FORWARD PRIZES: When did you start writing poetry and what drew you into it?

JOHN MCCULLOUGH: I started writing poems in 1995 with very little natural ability – I’d say less than the average. I wasn’t the best poet in my creative writing classes at university. I wasn’t even the second-best. Looking back, I find my work from then very melodramatic. (I was a Goth which probably didn’t help.)

All I had was a love of other people’s poetry. After those years of generally floating about like a little thunder cloud, I spent many years reading, reading, reading. I learned through paying close attention how different approaches to phrasing, techniques and structure have particular emotional effects. It puts lots of tools in your toolbox that you can use to solve the various problems that crop up when writing and drafting your own work. Gradually, my awful poems got better. I spent longer crafting and editing each one, digesting feedback from friends and striving to make my writing more poignant. Unpleasant events had to happen too. I needed to have my heart broken and to feel broken by forces like politics and mental illness and then I needed years to reflect on those experiences.

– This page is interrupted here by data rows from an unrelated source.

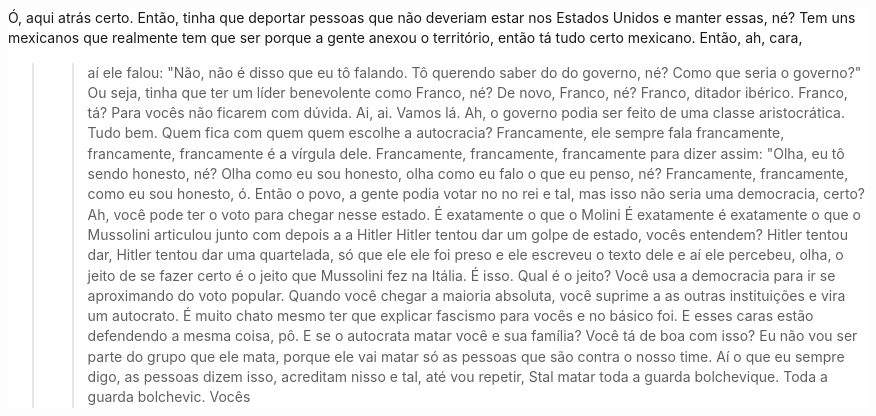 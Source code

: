 Ó, aqui atrás
certo. Então, tinha que deportar pessoas
que não deveriam estar nos Estados
Unidos e manter essas, né? Tem uns
mexicanos que realmente tem que ser
porque a gente anexou o território,
então tá tudo certo mexicano. Então,
ah, cara,
>> aí ele falou: "Não, não é disso que eu
tô falando. Tô querendo saber do do
governo, né? Como que seria o governo?"
>> Ou seja, tinha que ter um líder
benevolente
>> como Franco, né?
De novo, Franco, né? Franco, ditador
ibérico.
Franco, tá? Para vocês não ficarem com
dúvida.
Ai, ai. Vamos lá.
>> Ah, o governo podia ser feito de uma
classe aristocrática.
>> Tudo bem. Quem fica com quem quem
escolhe a autocracia?
>> Francamente, ele sempre fala
francamente, francamente, francamente é
a vírgula dele. Francamente,
francamente,
francamente para dizer assim: "Olha, eu
tô sendo honesto, né? Olha como eu sou
honesto, olha como eu falo o que eu
penso, né? Francamente, francamente,
como eu sou honesto, ó. Então o povo,
a gente podia votar no no rei e tal,
>> mas isso não seria uma democracia,
>> certo? Ah, você pode ter o voto para
chegar nesse estado. É exatamente o que
o Molini
É exatamente é exatamente o que o
Mussolini articulou junto com depois a a
Hitler Hitler tentou dar um golpe de
estado, vocês entendem?
Hitler tentou dar, Hitler tentou dar uma
quartelada, só que ele ele foi preso e
ele escreveu o texto dele e aí ele
percebeu, olha, o jeito de se fazer
certo é o jeito que Mussolini fez na
Itália. É isso. Qual é o jeito? Você usa
a democracia para ir se aproximando do
voto popular. Quando você chegar a
maioria absoluta, você suprime a as
outras instituições e vira um autocrato.
É muito chato mesmo ter que explicar
fascismo para vocês e no básico foi. E
esses caras estão defendendo a mesma
coisa, pô.
E se o autocrata matar você e sua
família? Você tá de boa com isso?
Eu não vou ser parte do grupo que ele
mata, porque ele vai matar só as pessoas
que são contra o nosso time. Aí o que eu
sempre digo, as pessoas dizem isso,
acreditam nisso e tal, até vou repetir,
Stal matar toda a guarda bolchevique.
Toda a guarda bolchevic. Vocês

Poetry for me is a craft and like any craft it takes thousands of hours of quiet honing. There’s no way around this. I guess my biggest piece of advice to anyone starting out in poetry is try to enjoy the journey of discovering writers who reshape the way you see the world and each little breakthrough as you refine your editing strategies. If you’re willing to devote yourself to reading and taking on board feedback you will keep growing. And as long as you see development in your work, as long as you see yourself pushing forward and breaking what is new ground for you, then as a writer you’re already winning.

FP: What does being shortlisted for the Forward Prizes mean for you?

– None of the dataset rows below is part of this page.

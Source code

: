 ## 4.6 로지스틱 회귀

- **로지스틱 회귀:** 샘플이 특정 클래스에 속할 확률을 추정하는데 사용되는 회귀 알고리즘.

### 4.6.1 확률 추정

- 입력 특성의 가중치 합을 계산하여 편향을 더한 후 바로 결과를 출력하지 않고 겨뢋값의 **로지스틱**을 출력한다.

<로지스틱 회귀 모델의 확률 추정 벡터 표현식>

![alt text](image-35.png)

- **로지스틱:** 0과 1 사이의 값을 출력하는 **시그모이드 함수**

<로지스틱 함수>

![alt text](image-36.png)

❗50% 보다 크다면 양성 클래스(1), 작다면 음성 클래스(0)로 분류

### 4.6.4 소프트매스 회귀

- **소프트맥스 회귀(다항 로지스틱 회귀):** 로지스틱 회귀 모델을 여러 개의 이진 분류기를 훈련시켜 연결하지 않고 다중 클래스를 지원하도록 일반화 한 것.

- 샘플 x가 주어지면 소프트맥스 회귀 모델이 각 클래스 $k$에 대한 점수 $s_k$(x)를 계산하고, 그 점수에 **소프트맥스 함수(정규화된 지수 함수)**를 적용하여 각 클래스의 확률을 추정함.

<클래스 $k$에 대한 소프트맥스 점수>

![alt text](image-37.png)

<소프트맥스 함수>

JM: Being shortlisted for the Forward Prize for Best Single Poem is a wonderful surprise. ‘Flower of Sulphur’ arrived after I’d had a year away from writing owing to ill health. When I returned, I felt suddenly able to tackle areas I’d found too painful to write about before, using experimental forms. It was the first of many such pieces which form the heart of my forthcoming collection, Panic Response, out in spring 2022 with Penned in the Margins. If readers want to find more of my poetry, my most recent collection is Reckless Paper Birds (Penned in the Margins) which won the 2020 Hawthornden Prize for Literature and was shortlisted for the Costa Poetry Award.

FP: Which poets do you admire most and what do you value in their work?

JM: I’m still always on the hunt for writers new to me that open my mind to possibilities. I’ve always been a big fan of Frank O’Hara for his relentless enthusiasm and Elizabeth Bishop for her scope and suggestive use of observations. More recently I’ve especially enjoyed the work of poets who fuse deep emotion and experimental form such as Anne Carson, Nuar Alsadir, Franny Choi and I especially enjoyed Wayne Holloway-Smith’s Love Minus Love.